Hanna obedeció y la puerta se cerró a su espalda. La pieza medía tres metros de largo por dos y medio de ancho. Dos camastros, un cubo y una jarra eran el único mobiliario que la adornaban y una bombilla encerrada en una jaula de acero era la encargada de iluminar la estancia. Se tumbó en el jergón y tornó a rezar. Habrían transcurrido unos minutos, ¿o tal vez una hora?, el tiempo allí dentro perdía consistencia. Súbitamente, el ruido de cerrojos al descorrerse le anunció que su puerta iba a abrirse. Así fue, y un maniquí desmayado, sujeto por los sobacos, fue arrojado a sus pies, cerrándose a continuación la reforzada cancela de hierro.
El visor metálico se abrió y una voz desde el exterior dijo:
—Ya tienes compañía, cuida de ella porque a lo mejor mañana ella tendrá que cuidar de ti.
Hanna quedó sobrecogida. Se agachó y dio vuelta al bulto que yacía en el suelo. Una mujer de unos treinta y cinco años, con las facciones hinchadas por los golpes, costrones de sangre seca y el cabello empapado, respiraba agitada. Hanna pasó su brazo con mucho cuidado por debajo de la cabeza y la incorporó. Después, alcanzó con la otra mano la jarra y acercándola a sus labios, le dio de beber un poco de aquella agua que pareció reanimarla. Luego los ojos de la desdichada la miraron con gratitud y sus labios musitaron un silencioso «gracias».
Con un esfuerzo supremo, Hanna consiguió subirla al jergón. Cuando ya estuvo acostada, la mujer se agarró a su antebrazo y sacando fuerzas de flaqueza murmuró:
—Es inútil... al final siempre lo consiguen.
—¿Qué le han hecho y por qué? —musitó la muchacha aterrorizada.

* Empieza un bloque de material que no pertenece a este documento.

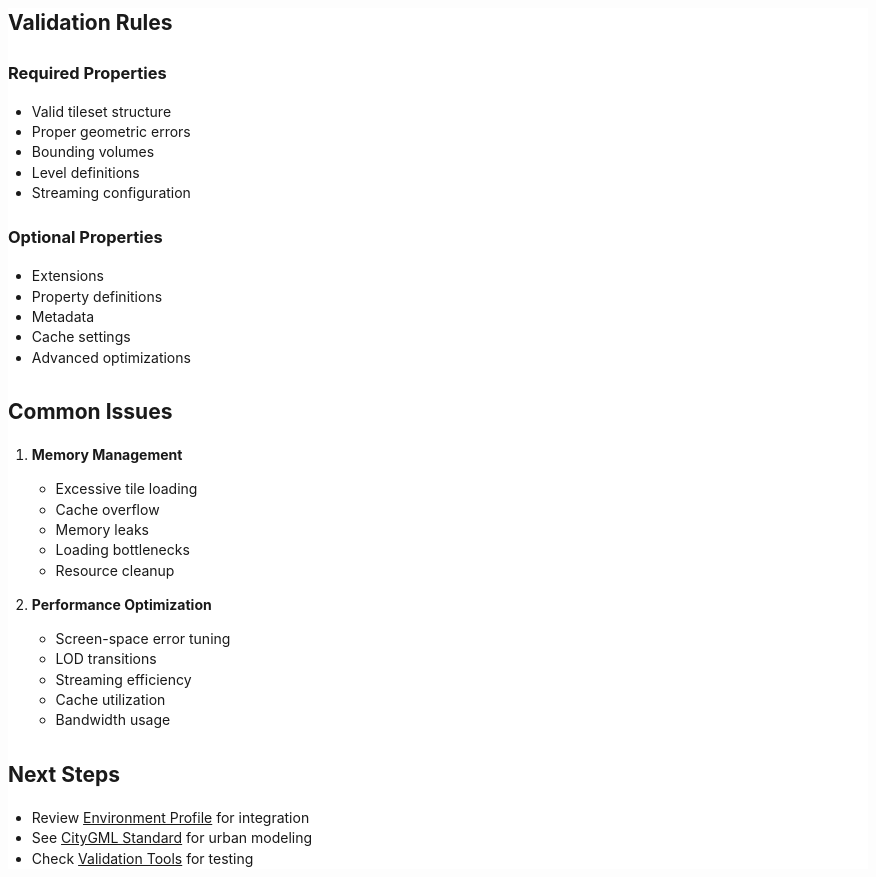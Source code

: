 ## Validation Rules

### Required Properties
- Valid tileset structure
- Proper geometric errors
- Bounding volumes
- Level definitions
- Streaming configuration

### Optional Properties
- Extensions
- Property definitions
- Metadata
- Cache settings
- Advanced optimizations

## Common Issues

1. **Memory Management**
    - Excessive tile loading
    - Cache overflow
    - Memory leaks
    - Loading bottlenecks
    - Resource cleanup

2. **Performance Optimization**
    - Screen-space error tuning
    - LOD transitions
    - Streaming efficiency
    - Cache utilization
    - Bandwidth usage

## Next Steps

- Review [Environment Profile](/implementation/metadata-profiles/environment-profile.md) for integration
- See [CityGML Standard](./citygml.md) for urban modeling
- Check [Validation Tools](../tools/validation.md) for testing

La mujer tardó en responder:
—Me han vendado los ojos y golpeado con calcetines llenos de arena que no dejan marcas, y casi me ahogan en una cisterna... —La mujer respiraba agitada—. Mi compañero era del Partido Comunista y luego de hacerme dos hijos se largó con otra... No sé dónde está ni me interesa pero a ellos, por lo visto, sí les importa porque lo buscan.
Luego de tan notable esfuerzo, la mujer se desplomó.
Hanna rasgó un jirón de la bata de su compañera, que pendía medio arrancado y, humedeciéndolo en la jarra, le abrió el escote y la frotó suavemente. Cada movimiento de su mano era un lamento, pero efectivamente no le habían dejado señales.
Súbitamente, la bombilla del techo, tras un ligero parpadeo debido a los estertores del grupo electrógeno que la alimentaba, se apagó.
Con un esfuerzo titánico, subió a la infeliz al otro catre.
La mujer pareció dormirse. Ya poco podía hacer. A tientas, buscó el borde del suyo y se acostó. Un roedor en su estómago le recordó que no había tomado alimento alguno desde la mañana, pero era inútil pedir alguna cosa e imaginó que al día siguiente algo le darían.
Un sueño agitado la venció y, de puro agotamiento, al cabo de un rato cerró los ojos.
Ni supo cuánto tiempo durmió. De repente, unas manos bruscas la agitaron sacudiendo violentamente sus hombros y una linterna la deslumbró enfocando sus ojos. Sin ver nada se encontró en pie y, casi sin rozar el suelo, sintió cómo dos hombres la llevaban en volandas por un pasillo hasta que sus piernas agarrotadas sintieron que comenzaba una escalera.
Cuando ya se hubo alejado, el centinela abrió de nuevo la puerta de la celda.
—Estás inmensa, Ilona, cada día te superas, van a darte el premio nacional de interpretación.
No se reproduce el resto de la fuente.